__Task objective__
Below are the entries to work from; restate word for word the portion that opens with the line containing "6. Variable và Encrypt" and closes with the line containing "1. Use cloudflare.json", keeping both.
--------------------
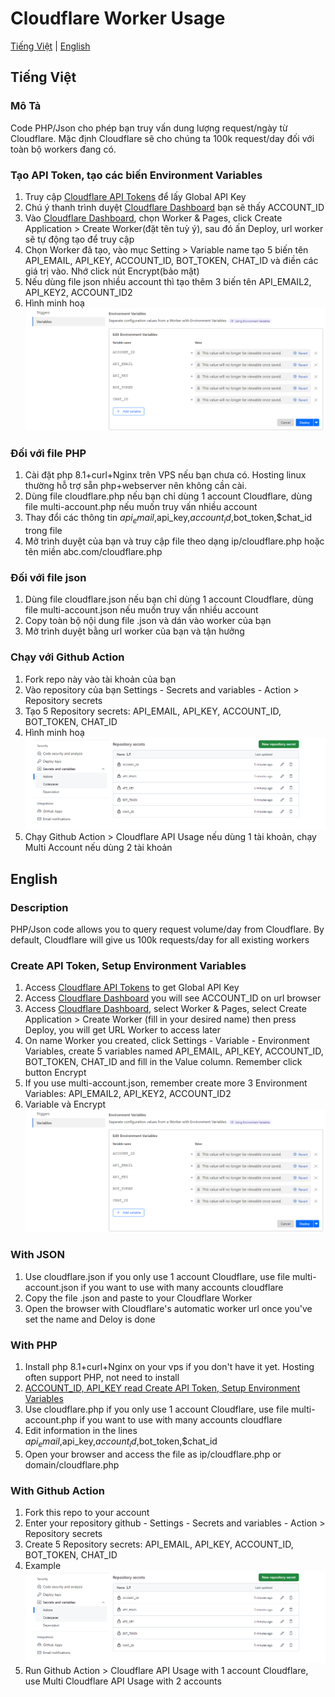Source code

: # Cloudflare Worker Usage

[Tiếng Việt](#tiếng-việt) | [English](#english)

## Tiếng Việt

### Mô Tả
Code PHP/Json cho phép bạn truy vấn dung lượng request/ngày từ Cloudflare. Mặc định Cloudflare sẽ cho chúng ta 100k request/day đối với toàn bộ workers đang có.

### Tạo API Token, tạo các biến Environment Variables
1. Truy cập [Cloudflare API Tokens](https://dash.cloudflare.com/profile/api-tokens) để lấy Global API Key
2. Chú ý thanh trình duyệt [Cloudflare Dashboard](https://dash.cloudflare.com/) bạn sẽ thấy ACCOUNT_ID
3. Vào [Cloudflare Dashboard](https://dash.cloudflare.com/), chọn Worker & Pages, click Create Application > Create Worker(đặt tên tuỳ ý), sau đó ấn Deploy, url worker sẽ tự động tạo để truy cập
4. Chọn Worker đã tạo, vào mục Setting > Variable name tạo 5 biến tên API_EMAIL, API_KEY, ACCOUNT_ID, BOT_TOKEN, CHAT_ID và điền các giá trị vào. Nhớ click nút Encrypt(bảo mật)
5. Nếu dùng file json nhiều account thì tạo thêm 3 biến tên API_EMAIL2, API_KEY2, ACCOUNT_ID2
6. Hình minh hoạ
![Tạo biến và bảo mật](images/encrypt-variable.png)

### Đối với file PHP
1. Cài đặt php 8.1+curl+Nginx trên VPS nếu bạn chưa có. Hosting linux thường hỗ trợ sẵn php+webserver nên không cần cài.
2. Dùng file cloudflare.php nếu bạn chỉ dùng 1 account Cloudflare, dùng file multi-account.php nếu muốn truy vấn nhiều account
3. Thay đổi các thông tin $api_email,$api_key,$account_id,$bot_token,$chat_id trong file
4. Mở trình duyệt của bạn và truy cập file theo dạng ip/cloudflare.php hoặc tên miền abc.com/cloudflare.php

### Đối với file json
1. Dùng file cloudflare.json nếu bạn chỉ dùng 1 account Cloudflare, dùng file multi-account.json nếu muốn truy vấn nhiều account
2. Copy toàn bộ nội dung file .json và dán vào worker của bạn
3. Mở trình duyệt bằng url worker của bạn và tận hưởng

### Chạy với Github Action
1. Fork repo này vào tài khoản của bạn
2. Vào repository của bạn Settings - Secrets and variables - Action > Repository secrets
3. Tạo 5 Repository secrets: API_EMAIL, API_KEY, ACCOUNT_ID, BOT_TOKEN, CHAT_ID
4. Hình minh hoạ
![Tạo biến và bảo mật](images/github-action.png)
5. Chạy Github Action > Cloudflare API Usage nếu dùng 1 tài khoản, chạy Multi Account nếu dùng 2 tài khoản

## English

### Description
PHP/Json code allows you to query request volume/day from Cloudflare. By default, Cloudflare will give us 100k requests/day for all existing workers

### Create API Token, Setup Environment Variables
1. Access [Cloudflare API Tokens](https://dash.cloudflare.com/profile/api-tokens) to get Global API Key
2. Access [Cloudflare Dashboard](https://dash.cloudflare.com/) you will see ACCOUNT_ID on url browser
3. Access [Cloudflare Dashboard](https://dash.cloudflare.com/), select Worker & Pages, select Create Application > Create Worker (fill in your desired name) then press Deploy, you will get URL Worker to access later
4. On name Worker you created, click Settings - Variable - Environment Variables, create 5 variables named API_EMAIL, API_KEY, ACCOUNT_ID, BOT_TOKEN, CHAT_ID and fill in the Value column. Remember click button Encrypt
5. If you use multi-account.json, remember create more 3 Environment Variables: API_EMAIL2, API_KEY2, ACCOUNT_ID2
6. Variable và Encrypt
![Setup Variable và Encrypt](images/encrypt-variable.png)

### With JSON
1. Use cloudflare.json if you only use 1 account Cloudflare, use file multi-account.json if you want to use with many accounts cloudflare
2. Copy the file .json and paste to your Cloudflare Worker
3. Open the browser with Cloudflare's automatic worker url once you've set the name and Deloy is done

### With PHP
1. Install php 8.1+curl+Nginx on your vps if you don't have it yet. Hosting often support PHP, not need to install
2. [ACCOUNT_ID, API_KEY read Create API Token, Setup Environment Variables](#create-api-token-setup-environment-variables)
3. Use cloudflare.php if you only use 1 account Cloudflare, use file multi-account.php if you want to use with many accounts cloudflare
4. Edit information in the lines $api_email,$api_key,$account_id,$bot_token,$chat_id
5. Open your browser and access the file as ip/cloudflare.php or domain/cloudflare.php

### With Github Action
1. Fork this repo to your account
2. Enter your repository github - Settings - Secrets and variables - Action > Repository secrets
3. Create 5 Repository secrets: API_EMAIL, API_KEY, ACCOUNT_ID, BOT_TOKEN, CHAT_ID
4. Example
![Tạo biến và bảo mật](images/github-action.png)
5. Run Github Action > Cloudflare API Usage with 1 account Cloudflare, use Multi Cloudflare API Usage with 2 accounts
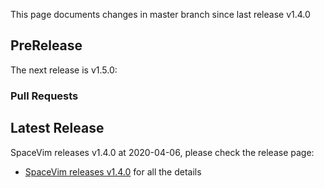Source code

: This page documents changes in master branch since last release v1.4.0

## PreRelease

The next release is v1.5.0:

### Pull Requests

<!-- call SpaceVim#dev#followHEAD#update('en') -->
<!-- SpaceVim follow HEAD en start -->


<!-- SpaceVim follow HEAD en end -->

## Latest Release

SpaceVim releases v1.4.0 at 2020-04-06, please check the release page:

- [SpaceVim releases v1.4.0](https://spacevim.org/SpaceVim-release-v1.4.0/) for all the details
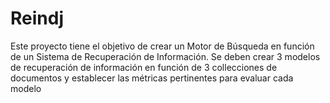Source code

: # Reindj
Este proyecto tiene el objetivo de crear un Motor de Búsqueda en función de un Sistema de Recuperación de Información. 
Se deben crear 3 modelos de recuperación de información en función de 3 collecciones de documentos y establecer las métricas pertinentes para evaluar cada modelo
--------------------
__Output of the task__
6. Variable và Encrypt
![Setup Variable và Encrypt](images/encrypt-variable.png)

### With JSON
1. Use cloudflare.json if you only use 1 account Cloudflare, use file multi-account.json if you want to use with many accounts cloudflare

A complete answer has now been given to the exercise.